The following series of illustrations describe how columnar data storage implements efficiencies, and how that translates into efficiencies when retrieving data into memory.

This first illustration shows how records from database tables are typically stored into disk blocks by row.

In a typical relational database table, each row contains field values for a single record. In row-wise database storage, data blocks store values sequentially for each consecutive column making up the entire row. If block size is smaller than the size of a record, storage for an entire record may take more than one block. If block size is larger than the size of a record, storage for an entire record may take less than one block, resulting in an inefficient use of disk space. In online transaction processing (OLTP) applications, most transactions involve frequently reading and writing all of the values for entire records, typically one record or a small number of records at a time. As a result, row-wise storage is optimal for OLTP databases.

The next illustration shows how with columnar storage, the values for each column are stored sequentially into disk blocks.
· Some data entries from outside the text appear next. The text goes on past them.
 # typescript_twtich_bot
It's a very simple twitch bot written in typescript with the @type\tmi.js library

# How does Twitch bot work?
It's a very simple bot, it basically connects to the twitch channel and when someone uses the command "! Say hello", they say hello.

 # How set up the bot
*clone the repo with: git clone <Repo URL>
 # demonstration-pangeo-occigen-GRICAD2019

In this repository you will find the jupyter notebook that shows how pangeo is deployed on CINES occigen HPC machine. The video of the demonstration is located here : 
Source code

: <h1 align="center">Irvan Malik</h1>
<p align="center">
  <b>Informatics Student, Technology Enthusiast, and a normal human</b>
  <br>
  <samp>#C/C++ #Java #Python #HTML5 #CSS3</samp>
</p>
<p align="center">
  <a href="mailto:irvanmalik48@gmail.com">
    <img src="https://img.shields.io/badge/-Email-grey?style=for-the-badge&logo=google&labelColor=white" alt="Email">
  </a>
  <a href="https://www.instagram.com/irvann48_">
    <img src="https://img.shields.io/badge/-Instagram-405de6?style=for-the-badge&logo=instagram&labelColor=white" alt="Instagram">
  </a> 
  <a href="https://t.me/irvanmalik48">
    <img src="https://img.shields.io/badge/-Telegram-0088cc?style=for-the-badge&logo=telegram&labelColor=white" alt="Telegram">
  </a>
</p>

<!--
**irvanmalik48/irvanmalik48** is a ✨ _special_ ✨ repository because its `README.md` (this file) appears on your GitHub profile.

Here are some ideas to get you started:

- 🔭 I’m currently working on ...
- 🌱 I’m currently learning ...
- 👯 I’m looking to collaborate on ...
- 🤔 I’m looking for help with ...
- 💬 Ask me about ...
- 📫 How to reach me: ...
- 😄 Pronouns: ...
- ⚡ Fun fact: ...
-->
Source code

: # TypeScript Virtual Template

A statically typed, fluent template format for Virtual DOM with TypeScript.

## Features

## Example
Using columnar storage, each data block stores values of a single column for multiple rows. As records enter the system, Amazon Redshift transparently converts the data to columnar storage for each of the columns.

In this simplified example, using columnar storage, each data block holds column field values for as many as three times as many records as row-based storage. This means that reading the same number of column field values for the same number of records requires a third of the I/O operations compared to row-wise storage. In practice, using tables with very large numbers of columns and very large row counts, storage efficiency is even greater.

An added advantage is that, since each block holds the same type of data, block data can use a compression scheme selected specifically for the column data type, further reducing disk space and I/O. For more information about compression encodings based on data types, see Compression encodings.

The savings in space for storing data on disk also carries over to retrieving and then storing that data in memory. Since many database operations only need to access or operate on one or a small number of columns at a time, you can save memory space by only retrieving blocks for columns you actually need for a query. Where OLTP transactions typically involve most or all of the columns in a row for a small number of records, data warehouse queries commonly read only a few columns for a very large number of rows. This means that reading the same number of column field values for the same number of rows requires a fraction of the I/O operations. It uses a fraction of the memory that would be required for processing row-wise blocks. In practice, using tables with very large numbers of columns and very large row counts, the efficiency gains are proportionally greater. For example, suppose a table contains 100 columns. A query that uses five columns will only need to read about five percent of the data contained in the table. This savings is repeated for possibly billions or even trillions of records for large databases. In contrast, a row-wise database would read the blocks that contain the 95 unneeded columns as well.

Typical database block sizes range from 2 KB to 32 KB. Amazon Redshift uses a block size of 1 MB, which is more efficient and further reduces the number of I/O requests needed to perform any database loading or other operations that are part of query run.